Directions for this task: Scan the records below. Copy every line in which the word "geometry" appears.

Data extract:
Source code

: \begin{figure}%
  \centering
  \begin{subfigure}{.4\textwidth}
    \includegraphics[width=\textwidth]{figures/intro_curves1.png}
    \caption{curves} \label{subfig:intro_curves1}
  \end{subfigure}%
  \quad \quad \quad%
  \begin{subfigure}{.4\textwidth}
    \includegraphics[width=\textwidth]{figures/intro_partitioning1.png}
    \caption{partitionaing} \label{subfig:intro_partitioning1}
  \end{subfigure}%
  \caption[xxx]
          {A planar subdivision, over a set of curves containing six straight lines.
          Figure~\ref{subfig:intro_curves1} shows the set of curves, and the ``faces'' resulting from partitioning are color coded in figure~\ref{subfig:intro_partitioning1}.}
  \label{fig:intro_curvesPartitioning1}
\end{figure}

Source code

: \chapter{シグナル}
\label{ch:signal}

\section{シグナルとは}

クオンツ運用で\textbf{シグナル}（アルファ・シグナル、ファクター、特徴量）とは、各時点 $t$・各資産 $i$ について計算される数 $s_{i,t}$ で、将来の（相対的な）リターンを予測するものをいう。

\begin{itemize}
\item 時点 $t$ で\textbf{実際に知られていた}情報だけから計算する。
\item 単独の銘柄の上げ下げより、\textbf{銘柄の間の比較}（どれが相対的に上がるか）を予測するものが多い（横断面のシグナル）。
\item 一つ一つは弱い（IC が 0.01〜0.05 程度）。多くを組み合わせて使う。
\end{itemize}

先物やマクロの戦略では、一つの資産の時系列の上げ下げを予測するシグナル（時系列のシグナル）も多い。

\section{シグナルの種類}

--

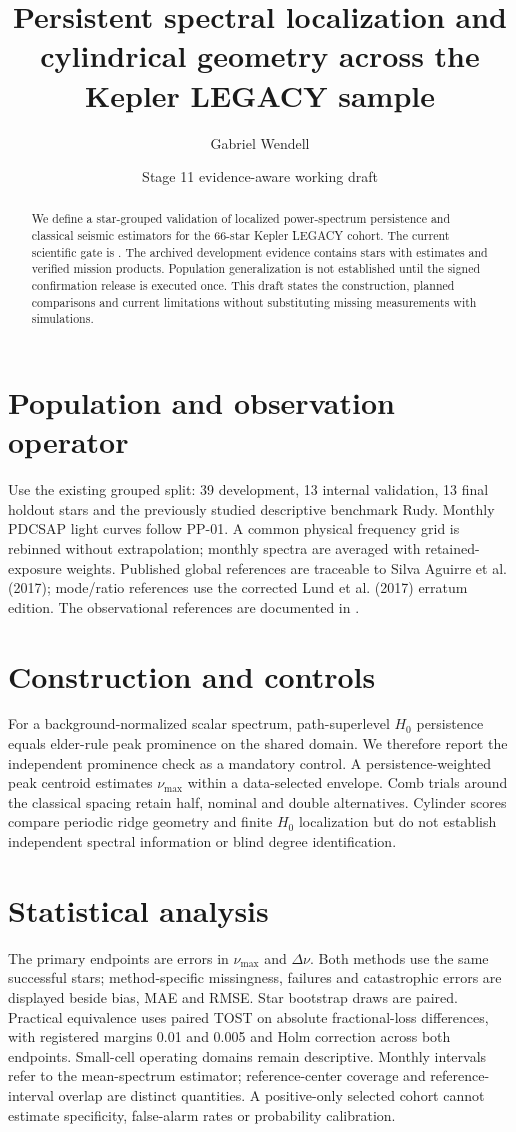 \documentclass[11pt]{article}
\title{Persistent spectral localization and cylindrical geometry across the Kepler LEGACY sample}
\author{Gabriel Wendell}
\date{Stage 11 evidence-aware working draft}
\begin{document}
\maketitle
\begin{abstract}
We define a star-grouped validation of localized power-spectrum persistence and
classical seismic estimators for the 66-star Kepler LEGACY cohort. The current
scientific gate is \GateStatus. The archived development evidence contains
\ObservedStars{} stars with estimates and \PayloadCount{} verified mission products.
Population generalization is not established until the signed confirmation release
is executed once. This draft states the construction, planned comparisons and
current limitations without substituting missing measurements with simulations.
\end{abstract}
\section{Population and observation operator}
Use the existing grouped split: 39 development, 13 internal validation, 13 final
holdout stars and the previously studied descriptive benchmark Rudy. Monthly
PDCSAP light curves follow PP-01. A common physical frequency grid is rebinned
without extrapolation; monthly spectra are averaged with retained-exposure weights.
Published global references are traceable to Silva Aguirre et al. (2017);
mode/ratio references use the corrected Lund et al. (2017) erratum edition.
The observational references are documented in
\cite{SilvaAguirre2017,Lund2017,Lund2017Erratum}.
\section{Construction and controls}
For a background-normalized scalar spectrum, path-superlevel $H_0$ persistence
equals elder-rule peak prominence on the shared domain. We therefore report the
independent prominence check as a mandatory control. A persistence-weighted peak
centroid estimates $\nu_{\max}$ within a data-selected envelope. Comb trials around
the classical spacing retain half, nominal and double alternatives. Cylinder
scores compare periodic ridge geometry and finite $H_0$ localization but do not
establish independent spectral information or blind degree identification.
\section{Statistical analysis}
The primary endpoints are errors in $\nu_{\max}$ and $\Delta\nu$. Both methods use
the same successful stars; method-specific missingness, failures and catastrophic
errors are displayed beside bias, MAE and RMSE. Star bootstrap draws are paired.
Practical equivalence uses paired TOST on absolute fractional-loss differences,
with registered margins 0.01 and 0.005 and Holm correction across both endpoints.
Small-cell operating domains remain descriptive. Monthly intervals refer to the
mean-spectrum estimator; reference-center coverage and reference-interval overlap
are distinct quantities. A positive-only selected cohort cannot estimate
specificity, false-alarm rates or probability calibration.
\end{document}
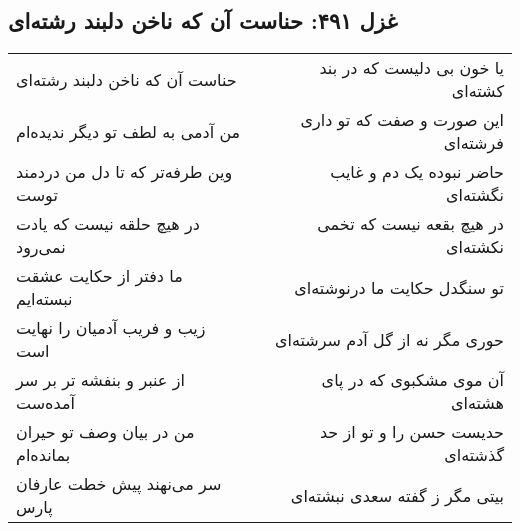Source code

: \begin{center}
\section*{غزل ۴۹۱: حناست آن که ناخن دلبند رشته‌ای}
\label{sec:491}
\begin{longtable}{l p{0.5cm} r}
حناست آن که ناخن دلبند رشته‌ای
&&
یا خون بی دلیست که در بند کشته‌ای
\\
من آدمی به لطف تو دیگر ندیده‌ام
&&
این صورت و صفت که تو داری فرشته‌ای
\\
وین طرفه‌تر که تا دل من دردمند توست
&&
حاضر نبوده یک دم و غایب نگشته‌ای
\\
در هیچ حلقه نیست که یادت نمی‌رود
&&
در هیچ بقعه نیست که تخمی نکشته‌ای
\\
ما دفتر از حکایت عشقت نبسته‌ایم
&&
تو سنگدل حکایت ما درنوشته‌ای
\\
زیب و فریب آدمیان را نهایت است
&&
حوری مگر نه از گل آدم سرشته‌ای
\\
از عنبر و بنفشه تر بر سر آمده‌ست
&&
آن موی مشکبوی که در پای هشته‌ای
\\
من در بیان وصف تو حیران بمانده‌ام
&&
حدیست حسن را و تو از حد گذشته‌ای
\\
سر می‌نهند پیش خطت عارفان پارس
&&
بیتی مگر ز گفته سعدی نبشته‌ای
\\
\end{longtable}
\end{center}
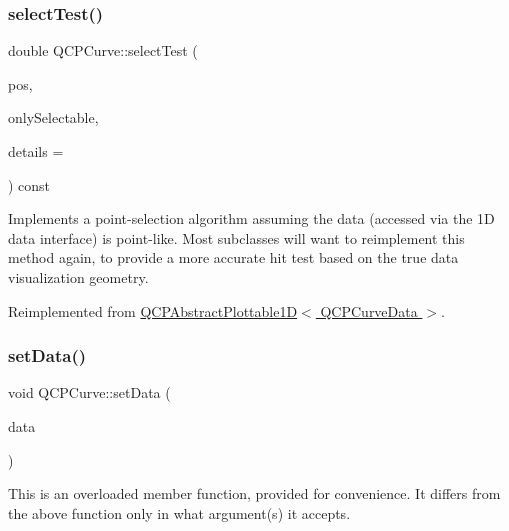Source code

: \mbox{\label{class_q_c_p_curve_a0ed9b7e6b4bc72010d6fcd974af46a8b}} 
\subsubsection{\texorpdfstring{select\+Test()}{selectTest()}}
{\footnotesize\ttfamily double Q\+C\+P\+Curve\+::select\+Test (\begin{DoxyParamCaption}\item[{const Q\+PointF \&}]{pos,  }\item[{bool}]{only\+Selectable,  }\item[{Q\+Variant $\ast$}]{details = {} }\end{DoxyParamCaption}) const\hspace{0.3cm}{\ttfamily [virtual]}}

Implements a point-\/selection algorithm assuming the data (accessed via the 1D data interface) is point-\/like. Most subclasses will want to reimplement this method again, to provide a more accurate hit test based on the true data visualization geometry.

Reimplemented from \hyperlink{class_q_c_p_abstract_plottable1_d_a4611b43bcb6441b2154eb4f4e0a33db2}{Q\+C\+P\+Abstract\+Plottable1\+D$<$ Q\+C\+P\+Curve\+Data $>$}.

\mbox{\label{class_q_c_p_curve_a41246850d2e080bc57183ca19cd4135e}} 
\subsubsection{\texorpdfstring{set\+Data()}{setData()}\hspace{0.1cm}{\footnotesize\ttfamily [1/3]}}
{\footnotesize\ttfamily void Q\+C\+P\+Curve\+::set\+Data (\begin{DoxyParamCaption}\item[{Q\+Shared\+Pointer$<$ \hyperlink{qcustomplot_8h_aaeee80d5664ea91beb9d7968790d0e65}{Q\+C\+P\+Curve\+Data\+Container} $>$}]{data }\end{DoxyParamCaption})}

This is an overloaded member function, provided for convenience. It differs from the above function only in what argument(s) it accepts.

Task response:
\title{Persistent spectral localization and cylindrical geometry across the Kepler LEGACY sample}
scores compare periodic ridge geometry and finite $H_0$ localization but do not
Implements a point-\/selection algorithm assuming the data (accessed via the 1D data interface) is point-\/like. Most subclasses will want to reimplement this method again, to provide a more accurate hit test based on the true data visualization geometry.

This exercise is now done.